> **What the exercise asks**
What is needed here is an exact repetition of the records below, beginning at the line that has "- Representação lógica" and stopping after the line that has "- Herança de tipos _built in_".

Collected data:
- Opening Delimiter -
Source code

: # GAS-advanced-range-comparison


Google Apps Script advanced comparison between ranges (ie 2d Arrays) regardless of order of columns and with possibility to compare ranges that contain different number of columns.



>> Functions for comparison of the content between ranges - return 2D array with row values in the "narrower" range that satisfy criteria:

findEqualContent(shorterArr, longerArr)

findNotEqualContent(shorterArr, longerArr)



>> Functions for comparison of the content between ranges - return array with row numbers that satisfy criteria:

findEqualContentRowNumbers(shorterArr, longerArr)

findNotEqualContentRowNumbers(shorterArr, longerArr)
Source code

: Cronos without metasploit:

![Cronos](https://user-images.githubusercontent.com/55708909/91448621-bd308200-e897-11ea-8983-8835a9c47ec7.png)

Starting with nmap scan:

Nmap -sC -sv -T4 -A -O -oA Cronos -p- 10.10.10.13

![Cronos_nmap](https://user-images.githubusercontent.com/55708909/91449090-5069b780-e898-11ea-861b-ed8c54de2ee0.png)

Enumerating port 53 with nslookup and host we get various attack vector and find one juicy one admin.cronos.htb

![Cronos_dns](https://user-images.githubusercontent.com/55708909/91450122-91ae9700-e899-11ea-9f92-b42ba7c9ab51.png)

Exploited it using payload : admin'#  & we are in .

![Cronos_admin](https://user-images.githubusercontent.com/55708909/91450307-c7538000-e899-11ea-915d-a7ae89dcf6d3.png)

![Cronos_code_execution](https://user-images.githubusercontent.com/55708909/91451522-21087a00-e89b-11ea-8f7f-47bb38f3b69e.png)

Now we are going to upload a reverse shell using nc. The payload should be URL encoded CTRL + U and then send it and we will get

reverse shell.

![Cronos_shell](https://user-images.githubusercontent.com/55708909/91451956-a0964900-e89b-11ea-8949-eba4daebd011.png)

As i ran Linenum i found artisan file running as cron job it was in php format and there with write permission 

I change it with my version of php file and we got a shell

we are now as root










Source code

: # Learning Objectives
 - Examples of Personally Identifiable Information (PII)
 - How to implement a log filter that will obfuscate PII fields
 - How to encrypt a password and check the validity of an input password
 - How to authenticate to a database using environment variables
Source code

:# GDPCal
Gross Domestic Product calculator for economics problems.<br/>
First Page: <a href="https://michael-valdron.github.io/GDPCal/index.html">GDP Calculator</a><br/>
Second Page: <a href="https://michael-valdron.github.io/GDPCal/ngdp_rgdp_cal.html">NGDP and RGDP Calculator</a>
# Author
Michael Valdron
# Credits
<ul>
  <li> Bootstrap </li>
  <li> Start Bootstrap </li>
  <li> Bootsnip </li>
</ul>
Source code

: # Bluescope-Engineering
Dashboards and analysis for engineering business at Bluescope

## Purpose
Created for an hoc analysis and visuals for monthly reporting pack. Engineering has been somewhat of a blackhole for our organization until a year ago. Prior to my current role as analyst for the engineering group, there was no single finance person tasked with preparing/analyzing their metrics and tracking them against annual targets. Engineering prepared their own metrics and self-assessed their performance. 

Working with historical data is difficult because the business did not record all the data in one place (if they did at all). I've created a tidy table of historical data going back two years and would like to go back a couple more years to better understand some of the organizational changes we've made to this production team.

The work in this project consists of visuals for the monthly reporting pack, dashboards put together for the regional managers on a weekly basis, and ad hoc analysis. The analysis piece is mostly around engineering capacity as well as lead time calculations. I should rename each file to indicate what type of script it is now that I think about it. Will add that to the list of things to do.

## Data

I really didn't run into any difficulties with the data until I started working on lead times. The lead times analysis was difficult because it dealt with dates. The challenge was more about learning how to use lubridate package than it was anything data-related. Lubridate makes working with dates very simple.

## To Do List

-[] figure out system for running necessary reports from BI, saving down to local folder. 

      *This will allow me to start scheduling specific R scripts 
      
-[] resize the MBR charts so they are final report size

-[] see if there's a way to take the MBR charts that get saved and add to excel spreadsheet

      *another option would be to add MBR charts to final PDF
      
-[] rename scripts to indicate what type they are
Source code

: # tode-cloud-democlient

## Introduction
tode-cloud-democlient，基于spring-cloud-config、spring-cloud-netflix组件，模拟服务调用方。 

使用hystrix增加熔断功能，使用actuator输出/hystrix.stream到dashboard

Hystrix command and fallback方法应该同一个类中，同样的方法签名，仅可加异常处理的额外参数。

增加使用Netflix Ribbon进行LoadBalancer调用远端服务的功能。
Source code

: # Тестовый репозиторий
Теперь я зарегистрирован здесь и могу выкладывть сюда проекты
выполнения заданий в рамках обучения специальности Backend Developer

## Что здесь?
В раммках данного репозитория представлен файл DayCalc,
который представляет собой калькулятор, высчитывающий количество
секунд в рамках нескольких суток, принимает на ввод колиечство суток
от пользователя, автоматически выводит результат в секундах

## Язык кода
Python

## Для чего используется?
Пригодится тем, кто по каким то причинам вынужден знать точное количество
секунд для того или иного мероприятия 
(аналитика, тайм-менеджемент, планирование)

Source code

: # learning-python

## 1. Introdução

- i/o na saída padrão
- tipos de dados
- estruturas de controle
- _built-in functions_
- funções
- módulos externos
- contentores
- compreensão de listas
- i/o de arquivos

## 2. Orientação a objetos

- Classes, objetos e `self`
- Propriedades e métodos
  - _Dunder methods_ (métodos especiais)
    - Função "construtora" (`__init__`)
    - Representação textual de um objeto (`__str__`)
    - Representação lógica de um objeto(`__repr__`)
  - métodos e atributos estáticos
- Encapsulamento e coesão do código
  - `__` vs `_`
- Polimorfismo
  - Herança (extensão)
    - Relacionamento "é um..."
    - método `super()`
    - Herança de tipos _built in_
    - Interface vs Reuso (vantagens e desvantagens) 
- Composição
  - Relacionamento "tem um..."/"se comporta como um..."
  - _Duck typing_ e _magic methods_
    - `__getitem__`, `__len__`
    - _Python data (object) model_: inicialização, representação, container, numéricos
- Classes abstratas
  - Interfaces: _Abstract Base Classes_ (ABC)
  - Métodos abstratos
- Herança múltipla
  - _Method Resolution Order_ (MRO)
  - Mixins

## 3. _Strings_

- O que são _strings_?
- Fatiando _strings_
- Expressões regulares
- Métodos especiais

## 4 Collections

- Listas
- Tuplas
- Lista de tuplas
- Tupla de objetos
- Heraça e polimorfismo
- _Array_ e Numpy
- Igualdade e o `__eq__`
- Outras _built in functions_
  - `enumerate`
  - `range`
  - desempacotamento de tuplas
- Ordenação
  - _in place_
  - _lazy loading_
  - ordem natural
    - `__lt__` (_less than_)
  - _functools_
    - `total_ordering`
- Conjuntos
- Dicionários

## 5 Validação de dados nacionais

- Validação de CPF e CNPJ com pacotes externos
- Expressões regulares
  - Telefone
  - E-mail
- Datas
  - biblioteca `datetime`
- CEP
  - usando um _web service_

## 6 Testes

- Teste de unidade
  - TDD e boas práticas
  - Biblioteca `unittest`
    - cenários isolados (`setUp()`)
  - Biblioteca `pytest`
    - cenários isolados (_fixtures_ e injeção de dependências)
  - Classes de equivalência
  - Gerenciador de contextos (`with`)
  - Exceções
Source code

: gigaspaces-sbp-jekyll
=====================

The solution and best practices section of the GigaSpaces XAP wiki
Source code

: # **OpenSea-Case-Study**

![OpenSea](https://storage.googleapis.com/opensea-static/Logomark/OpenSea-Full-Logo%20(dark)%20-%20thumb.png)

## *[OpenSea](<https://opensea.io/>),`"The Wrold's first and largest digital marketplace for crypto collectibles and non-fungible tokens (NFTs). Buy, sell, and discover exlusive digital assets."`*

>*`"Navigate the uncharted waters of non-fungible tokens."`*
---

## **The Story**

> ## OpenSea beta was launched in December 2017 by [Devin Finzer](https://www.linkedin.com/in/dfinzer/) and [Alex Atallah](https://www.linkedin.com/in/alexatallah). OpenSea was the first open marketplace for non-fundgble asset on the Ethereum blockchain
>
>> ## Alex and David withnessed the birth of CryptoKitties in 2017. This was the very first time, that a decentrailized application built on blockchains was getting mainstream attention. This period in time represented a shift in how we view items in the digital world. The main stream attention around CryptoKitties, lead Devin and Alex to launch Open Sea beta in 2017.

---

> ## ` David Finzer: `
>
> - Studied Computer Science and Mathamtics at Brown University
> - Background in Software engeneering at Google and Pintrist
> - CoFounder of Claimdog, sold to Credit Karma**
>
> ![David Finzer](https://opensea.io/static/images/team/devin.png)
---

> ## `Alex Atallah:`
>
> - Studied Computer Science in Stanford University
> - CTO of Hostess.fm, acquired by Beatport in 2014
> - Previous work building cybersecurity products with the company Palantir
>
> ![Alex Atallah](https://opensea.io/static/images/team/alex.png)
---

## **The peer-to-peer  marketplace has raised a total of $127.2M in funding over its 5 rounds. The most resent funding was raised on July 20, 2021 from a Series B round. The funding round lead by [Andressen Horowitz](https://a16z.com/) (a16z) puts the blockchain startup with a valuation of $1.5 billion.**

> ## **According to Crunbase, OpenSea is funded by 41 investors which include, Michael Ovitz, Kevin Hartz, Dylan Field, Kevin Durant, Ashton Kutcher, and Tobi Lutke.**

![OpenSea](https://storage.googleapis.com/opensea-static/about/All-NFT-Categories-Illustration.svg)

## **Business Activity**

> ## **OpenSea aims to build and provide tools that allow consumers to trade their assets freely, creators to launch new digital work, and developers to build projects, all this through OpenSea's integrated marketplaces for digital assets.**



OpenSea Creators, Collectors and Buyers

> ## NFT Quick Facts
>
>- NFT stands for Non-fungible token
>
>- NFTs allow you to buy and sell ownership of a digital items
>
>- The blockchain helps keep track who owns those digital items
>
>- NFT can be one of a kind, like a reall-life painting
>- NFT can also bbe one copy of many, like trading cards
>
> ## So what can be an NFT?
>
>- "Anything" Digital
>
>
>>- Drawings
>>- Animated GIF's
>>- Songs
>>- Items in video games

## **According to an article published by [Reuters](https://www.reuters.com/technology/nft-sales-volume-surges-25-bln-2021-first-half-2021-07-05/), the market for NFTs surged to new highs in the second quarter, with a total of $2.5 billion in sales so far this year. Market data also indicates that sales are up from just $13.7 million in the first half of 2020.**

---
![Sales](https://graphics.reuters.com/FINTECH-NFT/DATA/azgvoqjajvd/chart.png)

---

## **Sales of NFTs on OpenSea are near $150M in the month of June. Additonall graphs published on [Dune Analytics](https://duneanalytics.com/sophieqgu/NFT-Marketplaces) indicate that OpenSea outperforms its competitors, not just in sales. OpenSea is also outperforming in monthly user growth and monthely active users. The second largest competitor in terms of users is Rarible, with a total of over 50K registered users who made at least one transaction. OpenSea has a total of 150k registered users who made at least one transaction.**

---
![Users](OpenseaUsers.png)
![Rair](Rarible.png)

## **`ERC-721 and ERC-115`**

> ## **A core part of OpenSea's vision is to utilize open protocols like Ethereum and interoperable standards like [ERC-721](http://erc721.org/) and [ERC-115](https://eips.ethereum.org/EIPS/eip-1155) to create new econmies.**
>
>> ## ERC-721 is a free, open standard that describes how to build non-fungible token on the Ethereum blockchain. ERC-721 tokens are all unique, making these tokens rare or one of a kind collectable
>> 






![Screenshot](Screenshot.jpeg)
- Closing Delimiter -
> **Result for this task**
    - Representação lógica de um objeto(`__repr__`)
  - métodos e atributos estáticos
- Encapsulamento e coesão do código
  - `__` vs `_`
- Polimorfismo
  - Herança (extensão)
    - Relacionamento "é um..."
    - método `super()`
    - Herança de tipos _built in_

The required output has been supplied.